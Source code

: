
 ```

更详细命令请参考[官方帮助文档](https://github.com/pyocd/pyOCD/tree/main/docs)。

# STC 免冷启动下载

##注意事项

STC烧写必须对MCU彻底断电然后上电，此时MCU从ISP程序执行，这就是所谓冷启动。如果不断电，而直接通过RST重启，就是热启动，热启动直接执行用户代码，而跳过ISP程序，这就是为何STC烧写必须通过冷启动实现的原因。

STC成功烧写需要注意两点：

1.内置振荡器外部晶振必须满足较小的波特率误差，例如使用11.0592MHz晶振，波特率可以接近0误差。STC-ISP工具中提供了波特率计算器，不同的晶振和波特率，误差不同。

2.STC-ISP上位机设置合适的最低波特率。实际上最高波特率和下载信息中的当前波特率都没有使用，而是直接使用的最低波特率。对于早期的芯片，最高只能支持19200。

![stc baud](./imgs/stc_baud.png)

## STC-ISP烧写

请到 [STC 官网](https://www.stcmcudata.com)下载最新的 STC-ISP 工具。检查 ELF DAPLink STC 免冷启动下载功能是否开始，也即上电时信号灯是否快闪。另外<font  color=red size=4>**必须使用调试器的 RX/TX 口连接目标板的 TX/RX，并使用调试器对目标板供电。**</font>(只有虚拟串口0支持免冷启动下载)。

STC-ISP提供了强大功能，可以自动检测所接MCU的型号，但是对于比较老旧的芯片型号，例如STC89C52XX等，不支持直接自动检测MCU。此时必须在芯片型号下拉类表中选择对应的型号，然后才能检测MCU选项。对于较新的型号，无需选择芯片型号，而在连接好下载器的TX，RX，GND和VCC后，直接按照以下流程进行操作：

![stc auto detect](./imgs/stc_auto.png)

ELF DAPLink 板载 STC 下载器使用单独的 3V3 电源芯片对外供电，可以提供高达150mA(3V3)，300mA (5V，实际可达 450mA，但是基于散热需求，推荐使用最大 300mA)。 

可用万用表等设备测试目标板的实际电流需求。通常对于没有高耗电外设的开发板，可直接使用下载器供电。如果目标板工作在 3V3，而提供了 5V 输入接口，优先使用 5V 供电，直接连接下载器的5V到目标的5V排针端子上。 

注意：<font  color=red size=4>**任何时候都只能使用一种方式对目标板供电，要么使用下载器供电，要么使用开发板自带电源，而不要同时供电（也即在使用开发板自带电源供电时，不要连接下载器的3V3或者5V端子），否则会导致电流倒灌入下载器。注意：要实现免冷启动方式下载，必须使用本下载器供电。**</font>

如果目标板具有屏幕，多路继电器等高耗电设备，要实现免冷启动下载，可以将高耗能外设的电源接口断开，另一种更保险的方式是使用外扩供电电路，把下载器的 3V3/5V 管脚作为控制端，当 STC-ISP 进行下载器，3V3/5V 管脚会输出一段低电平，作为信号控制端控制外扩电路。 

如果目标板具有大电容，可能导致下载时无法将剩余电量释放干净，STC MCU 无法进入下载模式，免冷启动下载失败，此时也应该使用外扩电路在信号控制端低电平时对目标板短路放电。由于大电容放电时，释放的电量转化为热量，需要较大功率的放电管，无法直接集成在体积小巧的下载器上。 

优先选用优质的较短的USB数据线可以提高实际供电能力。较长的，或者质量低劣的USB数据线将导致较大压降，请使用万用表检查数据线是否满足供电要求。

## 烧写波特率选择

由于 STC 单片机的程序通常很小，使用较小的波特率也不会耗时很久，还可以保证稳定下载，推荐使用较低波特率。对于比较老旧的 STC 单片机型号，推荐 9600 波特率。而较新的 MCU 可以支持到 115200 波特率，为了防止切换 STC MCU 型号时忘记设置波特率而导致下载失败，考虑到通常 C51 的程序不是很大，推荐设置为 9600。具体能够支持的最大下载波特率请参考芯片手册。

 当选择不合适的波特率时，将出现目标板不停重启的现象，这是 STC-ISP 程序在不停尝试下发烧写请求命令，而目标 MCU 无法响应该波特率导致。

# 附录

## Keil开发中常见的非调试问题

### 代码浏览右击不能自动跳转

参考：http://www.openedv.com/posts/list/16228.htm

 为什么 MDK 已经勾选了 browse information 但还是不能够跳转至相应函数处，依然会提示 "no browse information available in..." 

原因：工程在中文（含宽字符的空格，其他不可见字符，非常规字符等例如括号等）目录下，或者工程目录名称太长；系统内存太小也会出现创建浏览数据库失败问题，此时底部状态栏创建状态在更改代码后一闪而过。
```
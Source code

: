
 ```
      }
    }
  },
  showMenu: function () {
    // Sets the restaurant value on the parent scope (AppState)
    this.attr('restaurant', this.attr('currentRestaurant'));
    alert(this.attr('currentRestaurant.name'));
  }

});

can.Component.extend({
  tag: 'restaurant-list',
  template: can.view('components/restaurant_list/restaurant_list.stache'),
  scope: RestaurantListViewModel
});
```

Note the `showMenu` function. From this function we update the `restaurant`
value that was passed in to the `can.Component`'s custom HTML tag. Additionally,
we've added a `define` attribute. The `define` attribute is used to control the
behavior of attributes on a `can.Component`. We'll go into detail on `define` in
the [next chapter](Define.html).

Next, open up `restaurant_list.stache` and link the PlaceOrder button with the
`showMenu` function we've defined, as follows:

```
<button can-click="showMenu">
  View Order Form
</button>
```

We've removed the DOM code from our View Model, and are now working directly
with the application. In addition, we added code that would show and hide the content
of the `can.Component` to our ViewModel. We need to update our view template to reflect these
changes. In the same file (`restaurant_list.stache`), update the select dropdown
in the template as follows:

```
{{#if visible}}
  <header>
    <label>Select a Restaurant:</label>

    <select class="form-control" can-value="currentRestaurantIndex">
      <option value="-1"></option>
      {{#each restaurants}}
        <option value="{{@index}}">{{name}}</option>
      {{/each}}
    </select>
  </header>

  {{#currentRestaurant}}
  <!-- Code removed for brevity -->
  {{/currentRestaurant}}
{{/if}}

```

------------------------

* [Task details]:
When a line in the material above holds the word "name", copy that line.

* [Response]:
    alert(this.attr('currentRestaurant.name'));
        <option value="{{@index}}">{{name}}</option>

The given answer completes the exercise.